Ce qui rapproche également ces trois personnages féminins est leur statut marginal, acquis par cet emprisonnement qui les a tenues en dehors de la société, mais aussi par leur comportement sociopathe, qu’elles démontrent une fois au contact de l’étranger et du groupe. Cette figure du marginal a toujours intéressé Park Chan-wook, mais semble chez lui convoquer une autre figure, plus mythique voire mythologique, qu’il utilise pour donner au marginal une dimension romantique, voire lyrique. Car, pour lui, le marginal est un vampire. Si le vampire n’apparaît qu’une seule fois de manière littérale dans sa filmographie – dans Thirst – il est présent en filigrane dans presque tous ses films, sous des formes différentes : que ce soit celle de Oh Dae-soo dans Oldboy, qui n’a pas vu la lumière du jour durant quinze ans, enfermé dans sa chambre d’hôtel améliorée ; celle du tueur d’enfants dans Lady Vengeance qui se nourrit, au sens figuré, des cris et de la souffrance de ses victimes ; celle des trois personnages principaux de Stoker, qui portent d’ailleurs le patronyme de l’auteur de Dracula ; ou même celle du Comte dans Mademoiselle, qui ne se fait pas appeler ainsi pour rien.

Mais les films de Park Chan-wook ont beau aborder des thèmes tels que la vengeance, la manipulation et la marginalité, ils n’en sont pas moins pourvus d’un élément perturbateur, toujours le même : un humour souvent noir, parfois bizarre, parfois presque gênant. Si l’on dit que l’humour est la politesse du désespoir, Park Chan-wook propose une alternative à cette maxime dans Oldboy, lorsque Oh Dae-soo, souriant de toutes ses dents face à un miroir dans sa chambre/prison, dit par l’intermédiaire de sa voix-off que « si l’on pleure, on pleure tout seul, tandis que si l’on rit, tout le monde rit avec ». On peut dès lors s’interroger sur la démarche de Park Chan-wook lorsqu’il incorpore l’humour à des histoires et des contextes qui semblent a priori l’exclure. Est-ce que cet humour serait une manière de conférer plus de portée à ses films, de les rendre plus communicatifs, plus marquants pour le spectateur ? Interrogé sur le sujet, le cinéaste préfère convoquer une métaphore culinaire : « Quand on va dans un restaurant gastronomique, avec le menu de dégustation, vous avez une recommandation concernant le vin adéquat, qui va convenir aux plats et souligner leur saveur. Je conçois un peu le rôle de l’humour de la même manière, dans mes films. Il joue un rôle d’accompagnateur, il met en valeur certaines choses et apporte une forme d’harmonie à l’ensemble.».

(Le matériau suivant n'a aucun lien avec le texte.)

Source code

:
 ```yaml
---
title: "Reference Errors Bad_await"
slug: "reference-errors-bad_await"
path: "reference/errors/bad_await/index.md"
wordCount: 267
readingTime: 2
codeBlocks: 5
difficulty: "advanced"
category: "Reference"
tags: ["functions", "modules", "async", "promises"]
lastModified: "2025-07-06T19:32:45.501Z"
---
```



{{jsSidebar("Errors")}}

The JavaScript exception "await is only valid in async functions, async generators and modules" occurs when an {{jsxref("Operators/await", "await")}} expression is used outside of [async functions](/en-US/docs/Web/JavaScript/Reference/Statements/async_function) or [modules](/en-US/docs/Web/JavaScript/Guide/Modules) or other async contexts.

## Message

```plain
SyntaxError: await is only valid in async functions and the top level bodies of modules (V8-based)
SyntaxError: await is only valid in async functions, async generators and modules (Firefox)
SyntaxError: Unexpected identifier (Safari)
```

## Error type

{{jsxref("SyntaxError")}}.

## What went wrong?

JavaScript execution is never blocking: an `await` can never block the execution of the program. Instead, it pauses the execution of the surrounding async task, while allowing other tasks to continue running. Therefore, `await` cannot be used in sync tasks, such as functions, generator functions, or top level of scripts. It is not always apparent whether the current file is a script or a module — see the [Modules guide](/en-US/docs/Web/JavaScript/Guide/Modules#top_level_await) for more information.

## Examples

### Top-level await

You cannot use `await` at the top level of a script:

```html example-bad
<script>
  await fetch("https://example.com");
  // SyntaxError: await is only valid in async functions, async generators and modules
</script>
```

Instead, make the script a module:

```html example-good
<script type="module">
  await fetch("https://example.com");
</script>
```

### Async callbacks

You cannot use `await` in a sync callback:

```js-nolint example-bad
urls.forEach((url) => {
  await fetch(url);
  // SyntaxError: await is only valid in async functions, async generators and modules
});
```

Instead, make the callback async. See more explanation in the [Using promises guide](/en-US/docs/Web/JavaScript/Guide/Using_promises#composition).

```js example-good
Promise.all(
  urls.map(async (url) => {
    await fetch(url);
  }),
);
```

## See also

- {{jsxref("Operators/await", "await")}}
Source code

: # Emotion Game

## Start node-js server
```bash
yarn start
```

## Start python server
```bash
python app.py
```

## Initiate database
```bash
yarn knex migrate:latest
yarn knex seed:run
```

N.D.L.A. : Le présent texte retraçait donc dans les grandes lignes les quelques interrogations et réflexions que nous avons eues en revisionnant les films de Park Chan-wook. Les quelques réponses assez carrées de ce cinéaste très pragmatique auront eu le mérite de préciser quelque peu la vue d’ensemble – et parcellaire – de son œuvre, faute d’avoir permis de la cerner tout à fait. Au moins la perspective de le rencontrer nous aura permis de nous replonger dans ses films, qui restaient jusque-là intimement liés à une cinéphilie de la post-adolescence, et à rattacher – ou à détacher – les goûts d’antan à ceux d’aujourd’hui.


Les propos tenus par Park Chan-wook ont été recueillis le 5 mai au BIFFF, au Palais des Beaux-Arts de Bruxelles.